In a definitional interpreter, when we call

(o not positive?)

the interpreter allocates a closure, which I’ll write this way:

⦇ (λ(x) (f (g x))), { f ↦ not, g ↦ positive? } ⦈

The “unimproved” uscheme interpreter used in CS 105 copies the entire environment, but this example shows the “improved” version, which builds an environment that contains only the variables that appear free in the λ expression (f and g).² When this closure is called with an actual parameter \(v\), the interpreter extends the saved environment with a binding x ↦ \(v\), then evaluates the body of the λ expression.

How should this closure be translated into a low-level intermediate language? By playing the same game that we played during K-normalization: instead of keeping an environment ρ around at run time, we’ll use the environment only at compile time. The compiler will remember the locations of f and g and will pop them straight into the generated code. But unlike formal parameters or let-bound local variables, f and g won’t be in registers—they’ll be in a closure.

The translation is driven by the representation of closures. The closure above is represented by a record that contains a function pointer and two “slots”:

• The function pointer points to the virtual-machine instructions that implement the inner λ. (It actually points a to struct VMFunction, which records not only the VM instructions but also the fact that this λ expects a single parameter.)

• The two slots, which are numbered 0 and 1, contain the values of f and g.

Inside the lambda, the values of f and g are obtained by indexing into the closure record. By convention, the closure record of a running function is in register $r0—a convention that you have already implemented. Variables stored in a closure record are called captured, so in the abstract syntax, the indexing operation is written CAPTURED 0 for f and CAPTURED 1 for g. In the concrete syntax of my assembly language, I write $r0⟨0⟩ and $r0⟨1⟩.

Now that I know the representation of the closure, I can translate the anonymous λ into K-normal form. The closure is in $r0, and according to our calling convention, x arrives in register $r1. The internal lambda, whose body is (f (g x)), might be K-normalized like this:

let f = $r0⟨0⟩ in     -- take f from slot 0 of the closure in $r0
let g = $r0⟨1⟩ in     -- take g from slot 1 of the closure in $r0
let t = g($r1) in    -- call g(x)
f(t)                 -- return f(g(x))

To make this code work, o has to allocate the closure record that is eventually stored in $r0. And that’s the rest of the translation: o allocates the closure record, associates it with the inner λ, and initalizes each slot.
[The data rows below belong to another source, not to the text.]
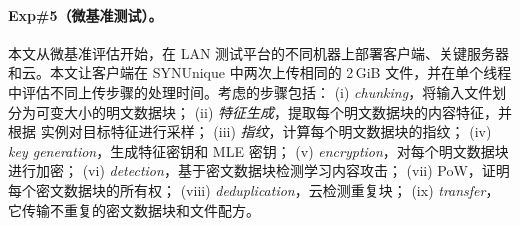 \paragraph*{Exp\#5（微基准测试）。}
本文从微基准评估开始，在 LAN 测试平台的不同机器上部署客户端、关键服务器和云。本文让客户端在 SYNUnique 中两次上传相同的 2\,GiB 文件，并在单个线程中评估不同上传步骤的处理时间。考虑的步骤包括： (i) {\em chunking}，将输入文件划分为可变大小的明文数据块； (ii) {\em 特征生成}，提取每个明文数据块的内容特征，并根据 \sysnameF 实例对目标特征进行采样； (iii) {\em 指纹}，计算每个明文数据块的指纹； (iv) {\em key generation}，生成特征密钥和 MLE 密钥； (v) {\em encryption}，对每个明文数据块进行加密； (vi) {\em detection}，基于密文数据块检测学习内容攻击； (vii) {PoW}，证明每个密文数据块的所有权； (viii) {\em deduplication}，云检测重复块； (ix) {\em transfer}，它传输不重复的密文数据块和文件配方。



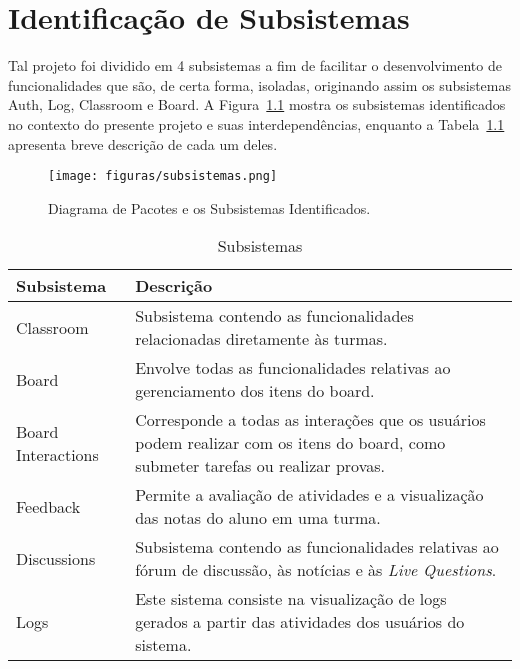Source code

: \chapter{ Identificação de Subsistemas}
\label{sec-subsistemas}

Tal projeto foi dividido em 4 subsistemas a fim de facilitar o desenvolvimento de funcionalidades que são, de certa forma, isoladas, originando assim os subsistemas Auth, Log, Classroom e Board.
A Figura~\ref{figura-subsistema} mostra os subsistemas identificados no contexto do presente projeto e suas interdependências, enquanto a Tabela~\ref{tabela-subsistema} apresenta breve descrição de cada um deles.


\begin{figure}[h]
	\centering
	\texttt{[image: figuras/subsistemas.png]}
	\caption{Diagrama de Pacotes e os Subsistemas Identificados.}
	\label{figura-subsistema}
\end{figure} 

\begin{table}[h]
	\centering	
	\vspace{0.5cm}
	\caption{ Subsistemas}
	\label{tabela-subsistema}
	\begin{tabular}{|p{3cm}|p{12cm}|}  \hline \rowcolor[rgb]{0.8,0.8,0.8}
		
		Subsistema & Descrição \\\hline 
		
		Classroom & Subsistema contendo as funcionalidades relacionadas diretamente às turmas.  \\\hline
		
		Board & Envolve todas as funcionalidades relativas ao gerenciamento dos itens do board. \\\hline
		
		Board Interactions & Corresponde a todas as interações que os usuários podem realizar com os itens do board, como submeter tarefas ou realizar provas. \\\hline
		
		Feedback & Permite a avaliação de atividades e a visualização das notas do aluno em uma turma. \\\hline
		
		Discussions & Subsistema contendo as funcionalidades relativas ao fórum de discussão, às notícias e às \textit{Live Questions}. \\\hline
		
		Logs & Este sistema consiste na visualização de logs gerados a partir das atividades dos usuários do sistema. \\\hline  
		
	\end{tabular}	
\end{table}
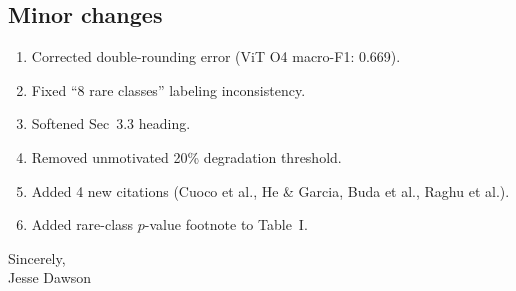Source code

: \documentclass[12pt]{article}
\begin{document}
\subsection*{Minor changes}
\begin{enumerate}
  \item Corrected double-rounding error (ViT O4 macro-F1: 0.669).
  \item Fixed ``8 rare classes'' labeling inconsistency.
  \item Softened Sec~3.3 heading.
  \item Removed unmotivated 20\% degradation threshold.
  \item Added 4 new citations (Cuoco et al., He \& Garcia, Buda et al., Raghu et al.).
  \item Added rare-class $p$-value footnote to Table~I.
\end{enumerate}

\bigskip
\noindent Sincerely,\\
Jesse Dawson
\end{document}
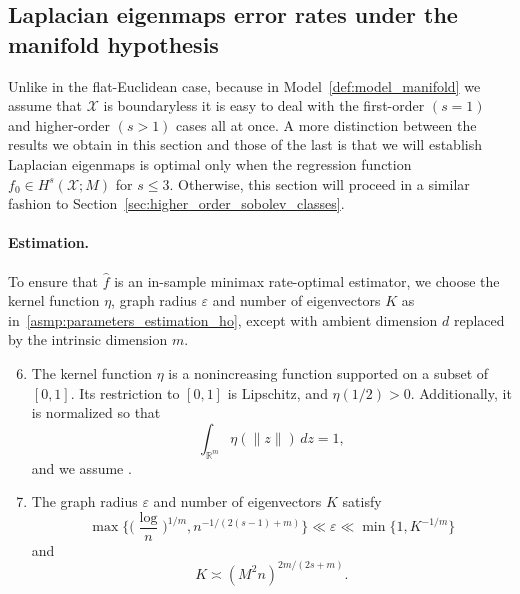 \documentclass{article}
\newcommand{\Reals}{\mathbb{R}}
\newcommand{\1}{\mathbf{1}}
\newcommand{\mc}[1]{\mathcal{#1}}
\newcommand{\wh}[1]{\widehat{#1}}
\theoremstyle{alden}
\theoremstyle{aldenthm}
\theoremstyle{definition}
\theoremstyle{remark}
\begin{document}
\subsection{Laplacian eigenmaps error rates under the manifold hypothesis}
Unlike in the flat-Euclidean case, because in Model~\ref{def:model_manifold} we assume that $\mc{X}$ is boundaryless it is easy to deal with the first-order $(s = 1)$ and higher-order $(s > 1)$ cases all at once. A more distinction between the results we obtain in this section and those of the last is that we will establish Laplacian eigenmaps is optimal only when the regression function $f_0 \in H^s(\mc{X};M)$ for $s \leq 3$. Otherwise, this section will proceed in a similar fashion to Section~\ref{sec:higher_order_sobolev_classes}.

\paragraph{Estimation.}
To ensure that $\wh{f}$ is an in-sample minimax rate-optimal estimator, we choose the kernel function $\eta$, graph radius $\varepsilon$ and number of eigenvectors $K$ as in~\ref{asmp:parameters_estimation_ho}, except with ambient dimension $d$ replaced by the intrinsic dimension $m$.

\begin{enumerate}[label=(A\arabic*)]
	\setcounter{enumi}{5}
	\item 
	\label{asmp:kernel_manifold}
	The kernel function $\eta$ is a nonincreasing function supported on a subset of $[0,1]$. Its restriction to $[0,1]$ is Lipschitz, and $\eta(1/2) > 0$. Additionally, it is normalized so that
	\begin{equation*}
	\int_{\Reals^m} \eta(\|z\|) \,dz = 1,
	\end{equation*}
	and we assume \smash{$\int_{\Reals^m} \|x\|^2 \eta(\|x\|) \,dx < \infty$}.
	\item 
	\label{asmp:parameters_estimation_manifold}
	The graph radius $\varepsilon$ and number of eigenvectors $K$ satisfy
	\begin{equation}
	\label{eqn:radius_estimation_manifold}
	\max\biggl\{\biggl(\frac{\log}{n}\biggr)^{1/m}, n^{-1/(2(s - 1) + m)}\biggr\} \ll \varepsilon \ll \min\{1, K^{-1/m}\}
	\end{equation}
	and
	\begin{equation*}
	K \asymp (M^2n)^{2m/(2s + m)}.
	\end{equation*}
\end{enumerate}
\end{document}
This computation is expressed in abstract syntax by a new CLOSURE form. The form (lambda (x) (f (g x))) is closure-converted into

((["x"], ...), [LOCAL "f", LOCAL "g"])

where the ... is the conversion of the body, which looks like this:

FUNCALL (CAPTURED 0, [FUNCALL (CAPTURED 1, [LOCAL "x"])])

Why it works: the three species of variables

Closure conversion, like K-normalization, gets good performance out of variables. To understand it, we must refine our understanding of variables.

In vScheme, there is only one species of variable. In module 5, we introduced Disambiguated vScheme, which has two species of variables: local and global. Now we split the non-global variables into two distinct species, resulting in three overall. The three species are relative to a given function \(f\).

• A global variable is introduced using val, define, or set, outside the scope of any function. Or it is the name of a primitive.

• A local variable is introduced using let or lambda, inside \(f\) itself.

• A captured variable is also introduced using let or lambda, but it is introduced in a function that encloses \(f\).

This classification is already partially implemented: the disambiguation pass from module 5 distinguishes GLOBAL variables from LOCAL variables. To implement closure conversion, we have to examine the LOCAL variables more closely: which ones are truly local, and which ones are captured? There’s a simple answer:

The captured variables of a lambda expression \(e\) are precisely those variables that are identified as LOCAL during the disambiguation pass and are free in \(e\).

Once the captured variables are stored in a closure record, we are guaranteed fast, constant-time access to every variable.

Summary of the translation

Pure, higher-order vScheme is converted into first-order code by this transformation:

• Every lambda is replaced by the allocation and initialization of a closure record. The record holds the lambda’s code and the values of the captured variables.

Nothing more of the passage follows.